- Battle of Qi Mountains: Part of end of the Han dynasty
| Date | 214 CE |
| Location | Various locations on and surrounding the Qi Mountains |
| Result | Cao Cao victory |

Belligerents
- Cao Cao: Zhang Lu Qiang people Di people

Commanders and leaders
- Xiahou Yuan: Ma Chao Han Sui
- Strength: 5,000+

= Battle of Qi Mountains =

Battle between warlords Cao Cao and Zhang Lu (214)

The Battle of Qi Mountains was fought in 214 CE between the forces of the warlords Cao Cao and Zhang Lu. The battle was part of Ma Chao's multiple attacks on Cao Cao following the Battle of Tong Pass in 211.

== Background ==
Following Ma Chao's crushing defeat against Cao Cao's great numbers at Weinan, Ma Chao went on to fight without the strength he once had with the Guandong coalition and he started to besiege Jicheng in 213 when Cao Cao was fighting Sun Quan in Ruxukou with fellow officer Yang Ang (楊昂). The siege was a success, but it did not take long until an uproar against Ma Chao occurred causing the Battle of Lucheng.

Yang Fu defeated Ma Chao, and as Ma fled from the scene, he re-met with Yang. This time, Ma took the offensive and struck Yang Fu violently with his spear. Thus, injuring him severely.

To add on, Ma Chao's generals Pang De and Ma Dai fled from Liang Province to take refuge with the warlord Zhang Lu. Ma Chao would end up joining them as well.

== The battle ==
=== Zhang Lu gives troops to Ma Chao ===
It did not take long until Ma Chao took another attempt to wage war with Cao Cao. He persuaded Zhang Lu to lend him troops in order to wage war with Cao in the Spring of 214. The troops were lent so Ma Chao could attempt to recapture Liang Province. Zhang Lu sent Ma Chao off to besiege Qi Mountain.

=== Zhang He leads the vanguard ===
When the threat started, Xiahou Yuan was informed of Ma's advance by Jiang Xu. However, Xiahou Yuan was counseled by his officers who recommended that they wait for orders directly from Cao Cao. Xiahou Yuan replied reasoning that Cao Cao was in Ye, and it was too far for reports to be swapped if Jiang Xu and his people were to survive.

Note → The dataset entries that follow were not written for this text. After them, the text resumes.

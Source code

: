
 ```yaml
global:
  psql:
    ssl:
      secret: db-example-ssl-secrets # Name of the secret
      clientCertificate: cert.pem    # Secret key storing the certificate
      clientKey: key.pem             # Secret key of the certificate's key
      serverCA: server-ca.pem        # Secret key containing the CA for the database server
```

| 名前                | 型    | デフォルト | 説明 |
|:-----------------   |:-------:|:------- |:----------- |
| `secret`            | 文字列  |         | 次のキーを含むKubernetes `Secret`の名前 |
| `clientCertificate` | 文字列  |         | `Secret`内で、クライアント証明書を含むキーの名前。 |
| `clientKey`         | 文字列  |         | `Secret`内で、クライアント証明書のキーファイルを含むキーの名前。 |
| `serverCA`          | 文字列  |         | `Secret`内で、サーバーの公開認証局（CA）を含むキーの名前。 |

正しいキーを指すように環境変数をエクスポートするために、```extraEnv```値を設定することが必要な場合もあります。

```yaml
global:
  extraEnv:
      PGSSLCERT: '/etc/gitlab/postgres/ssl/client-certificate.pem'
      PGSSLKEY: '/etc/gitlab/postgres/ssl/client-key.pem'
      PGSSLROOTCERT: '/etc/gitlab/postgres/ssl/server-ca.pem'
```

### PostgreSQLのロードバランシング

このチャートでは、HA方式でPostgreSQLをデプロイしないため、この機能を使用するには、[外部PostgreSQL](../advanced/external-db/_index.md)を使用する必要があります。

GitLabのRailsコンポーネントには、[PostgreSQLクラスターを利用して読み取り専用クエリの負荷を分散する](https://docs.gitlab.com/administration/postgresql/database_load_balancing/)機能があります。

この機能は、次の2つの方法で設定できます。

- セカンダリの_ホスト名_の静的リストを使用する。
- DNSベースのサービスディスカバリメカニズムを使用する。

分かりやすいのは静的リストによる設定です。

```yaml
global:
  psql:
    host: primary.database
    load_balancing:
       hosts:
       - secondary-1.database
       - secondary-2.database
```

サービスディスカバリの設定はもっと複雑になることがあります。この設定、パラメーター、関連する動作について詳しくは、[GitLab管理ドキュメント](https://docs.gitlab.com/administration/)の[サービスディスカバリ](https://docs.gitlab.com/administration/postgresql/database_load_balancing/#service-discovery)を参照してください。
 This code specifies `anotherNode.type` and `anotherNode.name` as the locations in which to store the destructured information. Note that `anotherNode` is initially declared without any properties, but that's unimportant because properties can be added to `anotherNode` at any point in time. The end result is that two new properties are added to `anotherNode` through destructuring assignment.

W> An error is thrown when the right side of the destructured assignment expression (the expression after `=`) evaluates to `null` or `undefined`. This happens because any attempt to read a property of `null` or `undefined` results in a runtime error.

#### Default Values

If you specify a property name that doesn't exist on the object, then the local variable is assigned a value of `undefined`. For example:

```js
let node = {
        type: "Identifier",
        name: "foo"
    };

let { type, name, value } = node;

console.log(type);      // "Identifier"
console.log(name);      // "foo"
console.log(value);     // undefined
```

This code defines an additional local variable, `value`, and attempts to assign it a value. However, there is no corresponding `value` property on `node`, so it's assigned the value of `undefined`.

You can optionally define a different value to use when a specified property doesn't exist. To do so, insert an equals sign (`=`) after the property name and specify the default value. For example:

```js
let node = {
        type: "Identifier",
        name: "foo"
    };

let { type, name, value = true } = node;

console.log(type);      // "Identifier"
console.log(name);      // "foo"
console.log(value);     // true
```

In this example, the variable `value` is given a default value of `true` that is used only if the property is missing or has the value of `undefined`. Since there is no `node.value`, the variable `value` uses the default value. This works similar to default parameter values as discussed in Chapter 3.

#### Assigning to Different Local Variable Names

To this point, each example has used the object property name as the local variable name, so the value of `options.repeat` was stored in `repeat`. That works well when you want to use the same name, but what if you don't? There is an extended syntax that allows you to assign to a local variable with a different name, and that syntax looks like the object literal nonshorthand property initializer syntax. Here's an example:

Xiahou Yuan began his advance, sending general Zhang He as the vanguard of 5,000 troops. Ma Chao was quickly defeated and fled.

=== Xiahou Yuan defeats Han Sui ===
Xiahou Yuan then planned to attack Han Sui with surprise while he was stationed in Xianqin, hoping to capture him. However, Han Sui escaped. Xiahou Yuan ordered his forces to begin pursuit, chasing him into Lueyang. At the time, Xiahou Yuan was 15,000 meters away from Han Sui and many encouraged the continuation of the pursuit. However, another suggestion was given that favored attacking the Di barbarians from Xingguo. Xiahou Yuan knew that Han Sui's men were well trained and that the walls of Xingguo were strong, therefore quick victory was not an option. He then suggested attacking the Qiang at Changli. He suggested that since many of the Qiang's people have joined Han Sui's ranks, attacking the Qiang will draw the people to leave him to provide aid in the Qiang's defense. This would weaken Han Sui's forces. On the other hand, if Han Sui reinforced Changli he would be vulnerable to an offensive.

Xiahou Yuan split up with the rest of the army and led light troops to the Qiang camp of the Shaodang Qiang and Han Sui provided no assistance.

When Xiahou Yuan's officers saw the size of Han Sui's army, they strongly suggested building a moat and stockades. However, Xiahou Yuan declined the suggestion reasoning that the troops would tire after the long march. Xiahou Yuan ordered the drum to be sounded, and Han Sui's forces were wiped out entirely.

After that, he besieged Xingguo and forced King Qianwan of the Di people to flee to Ma Chao. The remaining forces under him surrendered to Xiahou Yuan. Immediately after, Xiahou Yuan also successfully attacked Gaoping and the Chuge people of the Xiongnu.